By Muayad Kenany and Ahmed Rasheed
BAGHDAD (Reuters) – Iraq’s oil minister said that the federal government has reservations about energy agreements signed by the semi-autonomous Kurdistan region, after Iraqi Kurdish Prime Minister Masrour Barzani oversaw the signing of two deals with U.S. companies worth a combined $110 billion over their lifetimes.
“Agreements and contracts like this should be signed by the federal government,” Hayan Abdel-Ghani told reporters on Wednesday.
The agreements involve the development of the Miran and Topkhana-Kurdamir gas fields in the northern Iraqi city of Sulaimaniya, and on Tuesday the federal oil ministry that Abdel-Ghani leads called the deals “null and void”.
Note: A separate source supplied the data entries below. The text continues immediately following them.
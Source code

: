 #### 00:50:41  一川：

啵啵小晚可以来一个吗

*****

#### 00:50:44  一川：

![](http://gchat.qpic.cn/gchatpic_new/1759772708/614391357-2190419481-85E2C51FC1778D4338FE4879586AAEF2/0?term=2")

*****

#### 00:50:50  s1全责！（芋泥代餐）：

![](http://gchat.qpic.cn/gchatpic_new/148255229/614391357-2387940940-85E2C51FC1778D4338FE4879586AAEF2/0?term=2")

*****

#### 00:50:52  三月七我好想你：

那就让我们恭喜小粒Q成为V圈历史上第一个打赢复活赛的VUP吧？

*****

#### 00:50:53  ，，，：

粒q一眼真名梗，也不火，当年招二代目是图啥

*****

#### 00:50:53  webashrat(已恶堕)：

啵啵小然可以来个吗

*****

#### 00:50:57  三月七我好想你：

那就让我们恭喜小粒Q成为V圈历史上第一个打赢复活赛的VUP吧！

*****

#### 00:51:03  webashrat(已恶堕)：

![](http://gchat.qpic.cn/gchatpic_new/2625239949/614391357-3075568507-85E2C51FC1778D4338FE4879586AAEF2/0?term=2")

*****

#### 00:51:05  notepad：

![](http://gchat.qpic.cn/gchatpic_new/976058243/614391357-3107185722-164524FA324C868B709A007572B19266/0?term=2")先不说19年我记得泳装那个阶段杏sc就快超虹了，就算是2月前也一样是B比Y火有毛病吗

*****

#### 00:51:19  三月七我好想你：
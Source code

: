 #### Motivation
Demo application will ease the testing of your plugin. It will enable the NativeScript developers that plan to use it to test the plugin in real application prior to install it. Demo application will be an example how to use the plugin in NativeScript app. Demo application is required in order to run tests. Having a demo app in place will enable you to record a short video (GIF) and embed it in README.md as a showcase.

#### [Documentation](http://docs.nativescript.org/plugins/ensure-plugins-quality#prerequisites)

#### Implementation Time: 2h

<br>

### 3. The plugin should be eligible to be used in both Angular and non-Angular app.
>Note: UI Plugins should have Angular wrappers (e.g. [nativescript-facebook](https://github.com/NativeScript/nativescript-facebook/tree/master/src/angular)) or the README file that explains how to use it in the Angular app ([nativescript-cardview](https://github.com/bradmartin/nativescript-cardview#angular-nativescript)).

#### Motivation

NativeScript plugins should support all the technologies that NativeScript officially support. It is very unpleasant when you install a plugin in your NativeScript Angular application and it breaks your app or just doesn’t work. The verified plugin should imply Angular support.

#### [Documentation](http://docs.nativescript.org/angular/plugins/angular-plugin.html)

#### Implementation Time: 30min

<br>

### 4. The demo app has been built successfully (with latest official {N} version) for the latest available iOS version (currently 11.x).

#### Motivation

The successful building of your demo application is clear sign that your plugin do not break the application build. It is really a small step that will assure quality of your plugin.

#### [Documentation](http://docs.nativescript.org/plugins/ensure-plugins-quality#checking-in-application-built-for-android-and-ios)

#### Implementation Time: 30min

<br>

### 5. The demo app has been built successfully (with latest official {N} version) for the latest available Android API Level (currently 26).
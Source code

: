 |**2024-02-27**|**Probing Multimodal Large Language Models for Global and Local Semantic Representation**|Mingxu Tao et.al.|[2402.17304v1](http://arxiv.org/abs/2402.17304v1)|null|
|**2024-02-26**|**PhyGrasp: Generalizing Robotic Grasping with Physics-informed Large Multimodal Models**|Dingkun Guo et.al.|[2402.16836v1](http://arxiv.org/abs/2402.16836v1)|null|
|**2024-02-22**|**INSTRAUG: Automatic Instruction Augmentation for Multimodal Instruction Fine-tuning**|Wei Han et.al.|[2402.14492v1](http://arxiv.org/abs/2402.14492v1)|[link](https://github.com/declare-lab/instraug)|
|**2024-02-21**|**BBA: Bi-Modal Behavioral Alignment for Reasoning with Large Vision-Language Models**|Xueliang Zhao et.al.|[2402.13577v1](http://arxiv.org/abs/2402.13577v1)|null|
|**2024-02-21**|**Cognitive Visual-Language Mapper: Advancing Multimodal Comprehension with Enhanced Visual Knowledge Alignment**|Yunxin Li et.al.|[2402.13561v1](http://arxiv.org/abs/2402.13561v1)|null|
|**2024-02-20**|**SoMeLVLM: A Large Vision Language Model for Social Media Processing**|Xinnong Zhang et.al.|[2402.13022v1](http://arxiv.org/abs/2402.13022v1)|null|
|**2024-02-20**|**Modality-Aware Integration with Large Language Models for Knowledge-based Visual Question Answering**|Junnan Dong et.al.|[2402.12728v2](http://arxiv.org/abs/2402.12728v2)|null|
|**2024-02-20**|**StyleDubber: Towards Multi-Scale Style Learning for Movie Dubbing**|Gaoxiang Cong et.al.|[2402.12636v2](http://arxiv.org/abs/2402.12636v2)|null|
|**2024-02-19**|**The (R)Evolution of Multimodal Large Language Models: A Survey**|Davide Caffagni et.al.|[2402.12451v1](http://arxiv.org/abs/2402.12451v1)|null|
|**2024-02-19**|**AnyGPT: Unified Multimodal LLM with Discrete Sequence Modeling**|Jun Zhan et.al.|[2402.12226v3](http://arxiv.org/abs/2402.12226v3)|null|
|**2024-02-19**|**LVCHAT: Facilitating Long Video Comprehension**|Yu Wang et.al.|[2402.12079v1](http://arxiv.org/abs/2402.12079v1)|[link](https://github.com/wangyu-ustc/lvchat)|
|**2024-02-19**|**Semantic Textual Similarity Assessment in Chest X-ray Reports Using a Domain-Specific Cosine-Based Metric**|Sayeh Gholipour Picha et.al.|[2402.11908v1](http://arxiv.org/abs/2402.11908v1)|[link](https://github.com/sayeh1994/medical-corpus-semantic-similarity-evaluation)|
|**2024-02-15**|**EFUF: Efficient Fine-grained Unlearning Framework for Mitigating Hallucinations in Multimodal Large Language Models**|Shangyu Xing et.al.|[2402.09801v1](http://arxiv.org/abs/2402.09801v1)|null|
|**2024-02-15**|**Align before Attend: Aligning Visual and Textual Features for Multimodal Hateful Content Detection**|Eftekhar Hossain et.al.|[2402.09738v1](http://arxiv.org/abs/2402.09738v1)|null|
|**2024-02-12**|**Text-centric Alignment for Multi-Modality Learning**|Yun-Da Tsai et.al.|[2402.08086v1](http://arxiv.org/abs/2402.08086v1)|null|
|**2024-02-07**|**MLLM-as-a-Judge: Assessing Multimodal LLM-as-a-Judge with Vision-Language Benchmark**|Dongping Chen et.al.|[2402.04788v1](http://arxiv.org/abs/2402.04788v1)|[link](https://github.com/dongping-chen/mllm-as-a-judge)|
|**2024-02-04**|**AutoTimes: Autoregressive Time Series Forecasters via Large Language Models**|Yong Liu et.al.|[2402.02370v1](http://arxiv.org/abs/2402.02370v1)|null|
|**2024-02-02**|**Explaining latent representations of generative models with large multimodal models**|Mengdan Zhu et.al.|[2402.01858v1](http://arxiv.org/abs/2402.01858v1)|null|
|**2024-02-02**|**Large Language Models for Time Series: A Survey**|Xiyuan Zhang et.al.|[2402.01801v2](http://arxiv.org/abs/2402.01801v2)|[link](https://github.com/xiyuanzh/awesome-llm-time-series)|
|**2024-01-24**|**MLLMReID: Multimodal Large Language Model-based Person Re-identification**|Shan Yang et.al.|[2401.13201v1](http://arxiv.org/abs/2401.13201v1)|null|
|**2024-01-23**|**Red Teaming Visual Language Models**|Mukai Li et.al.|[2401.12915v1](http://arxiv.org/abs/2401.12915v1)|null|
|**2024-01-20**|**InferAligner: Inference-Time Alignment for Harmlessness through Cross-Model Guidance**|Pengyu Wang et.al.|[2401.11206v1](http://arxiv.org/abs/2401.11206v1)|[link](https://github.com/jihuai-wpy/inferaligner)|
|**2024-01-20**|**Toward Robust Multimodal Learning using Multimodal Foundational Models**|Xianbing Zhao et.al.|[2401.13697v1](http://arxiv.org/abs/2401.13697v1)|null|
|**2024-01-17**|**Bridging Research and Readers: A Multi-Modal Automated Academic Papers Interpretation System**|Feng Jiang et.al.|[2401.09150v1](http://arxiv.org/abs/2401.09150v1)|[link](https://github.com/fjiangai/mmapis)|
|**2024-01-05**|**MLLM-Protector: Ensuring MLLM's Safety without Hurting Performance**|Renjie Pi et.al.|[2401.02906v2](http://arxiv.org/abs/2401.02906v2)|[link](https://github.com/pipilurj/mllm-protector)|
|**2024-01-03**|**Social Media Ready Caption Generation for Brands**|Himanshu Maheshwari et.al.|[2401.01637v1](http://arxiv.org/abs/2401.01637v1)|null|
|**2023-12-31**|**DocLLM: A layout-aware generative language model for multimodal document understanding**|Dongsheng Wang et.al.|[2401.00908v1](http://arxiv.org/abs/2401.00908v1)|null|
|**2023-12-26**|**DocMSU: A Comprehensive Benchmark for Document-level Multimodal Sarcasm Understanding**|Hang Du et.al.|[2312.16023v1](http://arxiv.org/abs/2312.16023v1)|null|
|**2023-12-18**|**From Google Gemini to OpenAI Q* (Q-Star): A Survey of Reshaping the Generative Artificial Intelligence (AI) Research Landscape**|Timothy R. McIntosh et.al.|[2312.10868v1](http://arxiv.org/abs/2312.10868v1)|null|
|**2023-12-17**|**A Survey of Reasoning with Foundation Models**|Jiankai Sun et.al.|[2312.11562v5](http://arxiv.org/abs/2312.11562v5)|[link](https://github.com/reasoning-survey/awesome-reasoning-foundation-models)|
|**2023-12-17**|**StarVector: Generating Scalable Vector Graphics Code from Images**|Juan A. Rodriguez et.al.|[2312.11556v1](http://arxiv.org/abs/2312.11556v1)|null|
The Kurdistan Regional Government (KRG) Ministry of Natural Resources said in a statement in response to that that the deals were based on contracts that had been signed “many years ago” and that had been upheld as legal by Iraqi courts.
Control over oil and gas has long been a source of tension between the federal government and the Kurdistan regional government.
A key dispute is over a pipeline running through Turkey that has been halted since March 2023 after the Paris-based International Chamber of Commerce ruled that Turkey violated provisions of a 1973 treaty by facilitating Kurdish exports without Baghdad’s consent.
Negotiations to resume Kurdish oil exports via the Iraq-Turkey oil pipeline, which once handled about 0.5% of global oil supply, have stalled over payment terms and contract details.